First, the structure. Five rounds total plus a recruiter screen:
Recruiter + HM screen. Normal stuff. The HM asked me specifically about any experience with ranking models and implicit feedback data. If you have this, lead with it early.
Coding round 1 (general SWE). This surprised me. Standard LC medium, nothing ML-specific. Graphs problem, BFS/DFS territory. I think they do this to confirm MLE candidates can actually write clean code. A lot of ML candidates have rusty CS fundamentals. Don't skip this.
Coding round 2 (ML-specific). Python, numpy, implementing things from scratch. I had to implement a cosine similarity function and then optimize it for a batch of vectors. Then they asked me to write a simple gradient descent update step. The bar here felt like: can you connect the math to actual code, or do you just call sklearn?

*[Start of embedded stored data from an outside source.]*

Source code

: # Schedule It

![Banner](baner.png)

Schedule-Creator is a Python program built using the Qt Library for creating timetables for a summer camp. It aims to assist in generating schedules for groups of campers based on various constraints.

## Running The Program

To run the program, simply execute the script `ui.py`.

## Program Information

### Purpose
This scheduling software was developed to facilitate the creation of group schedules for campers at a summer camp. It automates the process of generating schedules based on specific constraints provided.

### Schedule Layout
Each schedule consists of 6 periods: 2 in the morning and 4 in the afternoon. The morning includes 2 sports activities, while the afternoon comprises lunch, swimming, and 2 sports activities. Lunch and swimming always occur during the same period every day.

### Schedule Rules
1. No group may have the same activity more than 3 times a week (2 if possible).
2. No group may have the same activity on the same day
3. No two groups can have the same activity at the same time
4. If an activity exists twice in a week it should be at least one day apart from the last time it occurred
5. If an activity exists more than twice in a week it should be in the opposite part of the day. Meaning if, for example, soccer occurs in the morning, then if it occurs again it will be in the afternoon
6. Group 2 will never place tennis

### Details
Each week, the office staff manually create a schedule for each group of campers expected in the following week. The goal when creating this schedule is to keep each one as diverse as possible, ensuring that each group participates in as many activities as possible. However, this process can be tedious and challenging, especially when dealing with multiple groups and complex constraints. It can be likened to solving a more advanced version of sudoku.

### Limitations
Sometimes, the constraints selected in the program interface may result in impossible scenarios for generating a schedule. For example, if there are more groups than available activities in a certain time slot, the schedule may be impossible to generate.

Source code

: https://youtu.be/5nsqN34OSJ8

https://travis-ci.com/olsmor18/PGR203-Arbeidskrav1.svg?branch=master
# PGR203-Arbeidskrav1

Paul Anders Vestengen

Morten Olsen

ML design round. The main event. The prompt: design a search ranking model for Slack's search feature. This is open-ended on purpose. I structured it as: problem framing, data sources and signals, feature engineering, model choice, training setup, serving/latency constraints, metrics and evaluation, A/B testing plan. I talked about transformer-based semantic search, BM25 as a baseline, learning-to-rank (LTR) with LambdaMART as a middle path. They asked hard questions about cold start (what happens for a brand new workspace with no usage data) and feedback loops (how do you avoid reinforcing bad results). Spend real time on this round if you can.
Behavioral round. One from the bar raiser program. Asked about a time I shipped something that failed in production, how I dealt with ambiguity on a past project, and one values question about working in a mission-driven environment. They care about communication here, not just technical chops.
The loop felt well-designed for an MLE role. It wasn't just a SWE interview with 'also you like ML right?' stapled on.
Timeline: recruiter screen to offer was 4.5 weeks. Debrief took longer than expected, about a week and a half. I was told this was normal for ML roles because the hiring committee is larger.
Comp for a senior MLE (L5 equivalent): base in the 200-220 range, RSUs on top. I'm SF-based so YMMV. Did not get counter data from other offers so I can't say how much room there was.